[Opening Records supplied section]
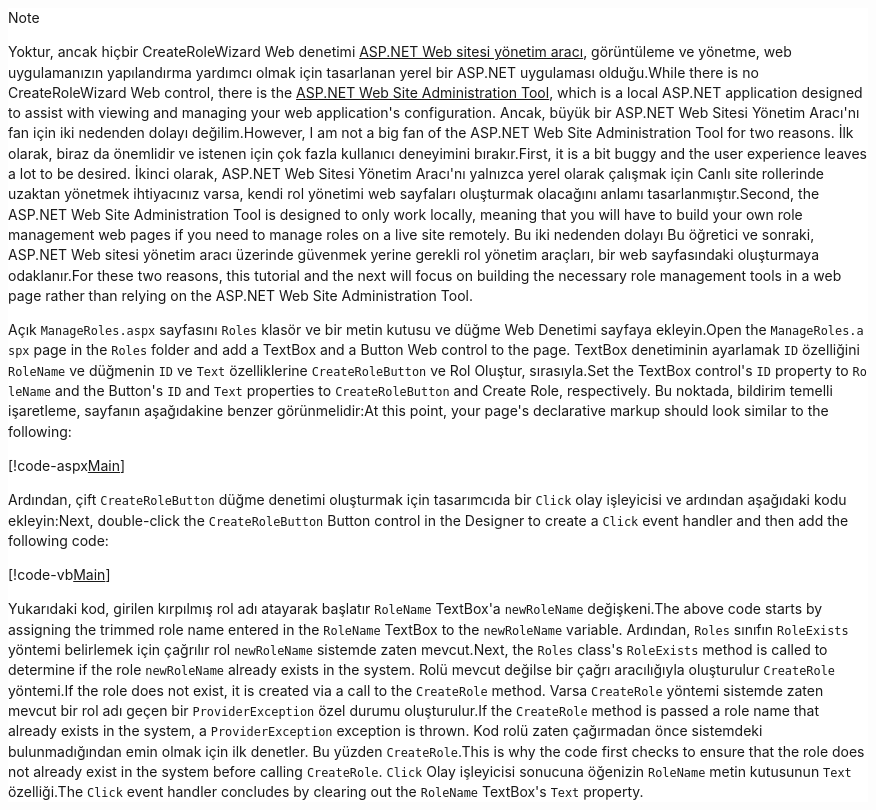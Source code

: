 > [!NOTE]
> <span data-ttu-id="0ecc7-214">Yoktur, ancak hiçbir CreateRoleWizard Web denetimi [ASP.NET Web sitesi yönetim aracı](https://msdn.microsoft.com/library/ms228053.aspx), görüntüleme ve yönetme, web uygulamanızın yapılandırma yardımcı olmak için tasarlanan yerel bir ASP.NET uygulaması olduğu.</span><span class="sxs-lookup"><span data-stu-id="0ecc7-214">While there is no CreateRoleWizard Web control, there is the [ASP.NET Web Site Administration Tool](https://msdn.microsoft.com/library/ms228053.aspx), which is a local ASP.NET application designed to assist with viewing and managing your web application's configuration.</span></span> <span data-ttu-id="0ecc7-215">Ancak, büyük bir ASP.NET Web Sitesi Yönetim Aracı'nı fan için iki nedenden dolayı değilim.</span><span class="sxs-lookup"><span data-stu-id="0ecc7-215">However, I am not a big fan of the ASP.NET Web Site Administration Tool for two reasons.</span></span> <span data-ttu-id="0ecc7-216">İlk olarak, biraz da önemlidir ve istenen için çok fazla kullanıcı deneyimini bırakır.</span><span class="sxs-lookup"><span data-stu-id="0ecc7-216">First, it is a bit buggy and the user experience leaves a lot to be desired.</span></span> <span data-ttu-id="0ecc7-217">İkinci olarak, ASP.NET Web Sitesi Yönetim Aracı'nı yalnızca yerel olarak çalışmak için Canlı site rollerinde uzaktan yönetmek ihtiyacınız varsa, kendi rol yönetimi web sayfaları oluşturmak olacağını anlamı tasarlanmıştır.</span><span class="sxs-lookup"><span data-stu-id="0ecc7-217">Second, the ASP.NET Web Site Administration Tool is designed to only work locally, meaning that you will have to build your own role management web pages if you need to manage roles on a live site remotely.</span></span> <span data-ttu-id="0ecc7-218">Bu iki nedenden dolayı Bu öğretici ve sonraki, ASP.NET Web sitesi yönetim aracı üzerinde güvenmek yerine gerekli rol yönetim araçları, bir web sayfasındaki oluşturmaya odaklanır.</span><span class="sxs-lookup"><span data-stu-id="0ecc7-218">For these two reasons, this tutorial and the next will focus on building the necessary role management tools in a web page rather than relying on the ASP.NET Web Site Administration Tool.</span></span>


<span data-ttu-id="0ecc7-219">Açık `ManageRoles.aspx` sayfasını `Roles` klasör ve bir metin kutusu ve düğme Web Denetimi sayfaya ekleyin.</span><span class="sxs-lookup"><span data-stu-id="0ecc7-219">Open the `ManageRoles.aspx` page in the `Roles` folder and add a TextBox and a Button Web control to the page.</span></span> <span data-ttu-id="0ecc7-220">TextBox denetiminin ayarlamak `ID` özelliğini `RoleName` ve düğmenin `ID` ve `Text` özelliklerine `CreateRoleButton` ve Rol Oluştur, sırasıyla.</span><span class="sxs-lookup"><span data-stu-id="0ecc7-220">Set the TextBox control's `ID` property to `RoleName` and the Button's `ID` and `Text` properties to `CreateRoleButton` and Create Role, respectively.</span></span> <span data-ttu-id="0ecc7-221">Bu noktada, bildirim temelli işaretleme, sayfanın aşağıdakine benzer görünmelidir:</span><span class="sxs-lookup"><span data-stu-id="0ecc7-221">At this point, your page's declarative markup should look similar to the following:</span></span>

[!code-aspx[Main](creating-and-managing-roles-vb/samples/sample6.aspx)]

<span data-ttu-id="0ecc7-222">Ardından, çift `CreateRoleButton` düğme denetimi oluşturmak için tasarımcıda bir `Click` olay işleyicisi ve ardından aşağıdaki kodu ekleyin:</span><span class="sxs-lookup"><span data-stu-id="0ecc7-222">Next, double-click the `CreateRoleButton` Button control in the Designer to create a `Click` event handler and then add the following code:</span></span>

[!code-vb[Main](creating-and-managing-roles-vb/samples/sample7.vb)]

<span data-ttu-id="0ecc7-223">Yukarıdaki kod, girilen kırpılmış rol adı atayarak başlatır `RoleName` TextBox'a `newRoleName` değişkeni.</span><span class="sxs-lookup"><span data-stu-id="0ecc7-223">The above code starts by assigning the trimmed role name entered in the `RoleName` TextBox to the `newRoleName` variable.</span></span> <span data-ttu-id="0ecc7-224">Ardından, `Roles` sınıfın `RoleExists` yöntemi belirlemek için çağrılır rol `newRoleName` sistemde zaten mevcut.</span><span class="sxs-lookup"><span data-stu-id="0ecc7-224">Next, the `Roles` class's `RoleExists` method is called to determine if the role `newRoleName` already exists in the system.</span></span> <span data-ttu-id="0ecc7-225">Rolü mevcut değilse bir çağrı aracılığıyla oluşturulur `CreateRole` yöntemi.</span><span class="sxs-lookup"><span data-stu-id="0ecc7-225">If the role does not exist, it is created via a call to the `CreateRole` method.</span></span> <span data-ttu-id="0ecc7-226">Varsa `CreateRole` yöntemi sistemde zaten mevcut bir rol adı geçen bir `ProviderException` özel durumu oluşturulur.</span><span class="sxs-lookup"><span data-stu-id="0ecc7-226">If the `CreateRole` method is passed a role name that already exists in the system, a `ProviderException` exception is thrown.</span></span> <span data-ttu-id="0ecc7-227">Kod rolü zaten çağırmadan önce sistemdeki bulunmadığından emin olmak için ilk denetler. Bu yüzden `CreateRole`.</span><span class="sxs-lookup"><span data-stu-id="0ecc7-227">This is why the code first checks to ensure that the role does not already exist in the system before calling `CreateRole`.</span></span> <span data-ttu-id="0ecc7-228">`Click` Olay işleyicisi sonucuna öğenizin `RoleName` metin kutusunun `Text` özelliği.</span><span class="sxs-lookup"><span data-stu-id="0ecc7-228">The `Click` event handler concludes by clearing out the `RoleName` TextBox's `Text` property.</span></span>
[Closing Records supplied section]
Instructions to follow: Filter the lines above so that only those with the string "samples" remain, then copy them.

Result of the task:
[!code-aspx[Main](creating-and-managing-roles-vb/samples/sample6.aspx)]
[!code-vb[Main](creating-and-managing-roles-vb/samples/sample7.vb)]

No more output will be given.